Katherine pulled up a deck chair and lay there, under the stars, under the wind, under the vastness of the universe, while land became lost in the September night, and water reached out, illimitable, mysterious, on all sides.
--The Small Rain, Madeleine L'Engle
I just finished the most astounding book: The Small Rain, by Madeleine L'Engle. In fact, it was her first novel. Which makes its delicate beauty even more astounding. This book, has made me so enchanted with L'Engle all over again. This is not the science-fiction, family novel L'Engle. This is the coming-of-age L'Engle, just L'Engle the women, writing down her world of New York, and art, and the country, and the strange relationships and stories a person finds herself in the thick of when she is nineteen.
It is the story of a woman I feel I know from the inside out. I know Katherine's loves and romances and attractions intimately. I know who Sarah is, Aunt Manya, Charlot, and certainly Justin.
I want to underline every word she writes; like a poetry circle snapping in agreement during a reading.
So, I was glad to read it, because I assumed that it had great artistry and beauty that had won it that dear title.
But then I did that thing where I didn't read it because I was finishing up a bachelor's degree.
And then I did not read it, because it was summer, and I could only read Dorothy Sayers mysteries and think about the past that had gone by and the future which was rapidly approaching.
And then I did that thing--that awful thing you do--where you start a book in the wrong frame of mind, or in the wrong phase of the Zodiac, or under the wrong mood, or on a wet September day when the entire world is foggy and muddled, or while digesting something bilious-- and I read the first few pages, and although I am an adult who can absorb analyze texts, somehow I read clear through the first ten pages without any of it sticking on me. And, of course, since I wasn't really reading it, a great wave of boredom and jaundice struck me, and I stuck a bookmark past the slim margin of cream-colored pages I had worked through, and it become the Sodom and Gomorrah to my Lot. That jaunty bookmark I had tucked in a few sheets from the front cover might as well have been a gravestone for this poor book.
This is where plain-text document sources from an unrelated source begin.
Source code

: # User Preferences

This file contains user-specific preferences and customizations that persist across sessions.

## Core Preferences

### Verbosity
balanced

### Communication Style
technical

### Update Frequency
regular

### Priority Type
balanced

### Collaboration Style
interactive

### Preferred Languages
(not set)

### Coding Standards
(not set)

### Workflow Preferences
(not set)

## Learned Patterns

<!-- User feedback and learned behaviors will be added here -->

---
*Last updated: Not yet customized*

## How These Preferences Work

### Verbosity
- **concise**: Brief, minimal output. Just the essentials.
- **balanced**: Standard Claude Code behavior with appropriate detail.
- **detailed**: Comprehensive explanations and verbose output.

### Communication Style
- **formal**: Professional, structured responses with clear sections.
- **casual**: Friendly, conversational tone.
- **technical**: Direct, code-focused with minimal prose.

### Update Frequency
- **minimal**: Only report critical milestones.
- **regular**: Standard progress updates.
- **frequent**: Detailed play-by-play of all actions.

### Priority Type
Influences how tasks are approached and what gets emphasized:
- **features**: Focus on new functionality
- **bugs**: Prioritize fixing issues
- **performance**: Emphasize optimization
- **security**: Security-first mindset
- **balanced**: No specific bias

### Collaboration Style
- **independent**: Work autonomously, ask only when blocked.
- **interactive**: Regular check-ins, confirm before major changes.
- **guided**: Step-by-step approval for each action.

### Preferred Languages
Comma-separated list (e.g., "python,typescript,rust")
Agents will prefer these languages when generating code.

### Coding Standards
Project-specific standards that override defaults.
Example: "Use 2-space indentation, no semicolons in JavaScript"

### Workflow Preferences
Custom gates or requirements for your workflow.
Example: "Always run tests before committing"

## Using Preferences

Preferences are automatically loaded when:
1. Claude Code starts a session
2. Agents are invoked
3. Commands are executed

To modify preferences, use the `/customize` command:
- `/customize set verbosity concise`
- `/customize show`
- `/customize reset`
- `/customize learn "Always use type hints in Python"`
I had not read it, but attempted, and left off, leaving the poor book eternally begun, never actually read.
Thus, a year passed.
This spring, in a foul mood one day at work, and having been forced to return all my library books to the library, and having let all my holds expire, because I could actually find no time before 7pm in which I could pick them up (damn the theatre and libraries that aren't open until the decent hour of midnight. Even suburban libraries are open until 9pm, NYC Public Library!), I was left with nothing to read on my subway commute, except this squat little volume that had been sitting on my desk all year, with the demure patience of books that are not library books.
Books that are not stamped with bar-codes can linger; they can collect dust: where else do they have to go? Library books are rushed, hurried travelers, always running from one new shelf to the next. You have to carpe diem those little bastards. They run away from you before you know it. But I kind of like that better. I love the urgency that library books possess; their wild nomad air. Books you own are too domesticated. Give me the wild, stampeding, bar-coded book any day.
Anyhow, I picked up The Small Rain, and--in a rare moment of wisdom--realized I hadn't really read it at all, plucked out my bookmark, and started over again at the beginning. I was transfixed; captivated. I was tempted to shake my fist at the unlucky stars I first read it under: why oh why had I not read this book sooner?! And yet, I didn't. Because it was one of those books that when you read, you know you had to read it now. It is one of those books that ushers in a new period of your life. Somewhere between the preface and fin you cross a threshold, you are dragged through a portal of your life. It is a moment suffused with grace and kairos. And so, I am glad that I read this book now, now that I have lived several months in New York City. Enough months to long for the New York City of the past, and wonder what Park Avenue looked like eighty years ago, and how different the Village must have been when Katherine Forrester lived on Tenth Street with her mother.
I am so glad I read this book now; when I realize that awful people who insist on being awful for you cannot be persuaded by reason or justice or fairness. When I realize that aspiring to be like one's mother is actually the sweetest of realities, instead of remaining eternally locked in a teenage rebellion. When I realize how you cannot be in love with Charlot, but you sleep with him anyway: and not entirely because you were drunk. When I realize why you couldn't possibly tell Pete that you were looking for him all over town on a rainy evening, and because of that, that love affair is doomed to a tragic end from the very beginning.
Katherine is one of those heroines I read so often when I was young, and I don't think I realized how important they are: those sensitive, mature, naive-yet-wise, artistic outsiders whose stories I devoured with unwitting enjoyment. And now, as I read Katherine's story, all I can do is marvel at the craft of her creator; who has captured the story of growing from a girl into a woman so marvelously, delicately, and with such an array of colors. Each chapter of Katherine's life is so elegant and simple, imbued with all the tumult of emotion that life's awful happenings usher into your heart.
It is one of those novels that is so full of grace; it is a story that reveals a bit of you to yourself.
In fact, it may be one of my new favorite books.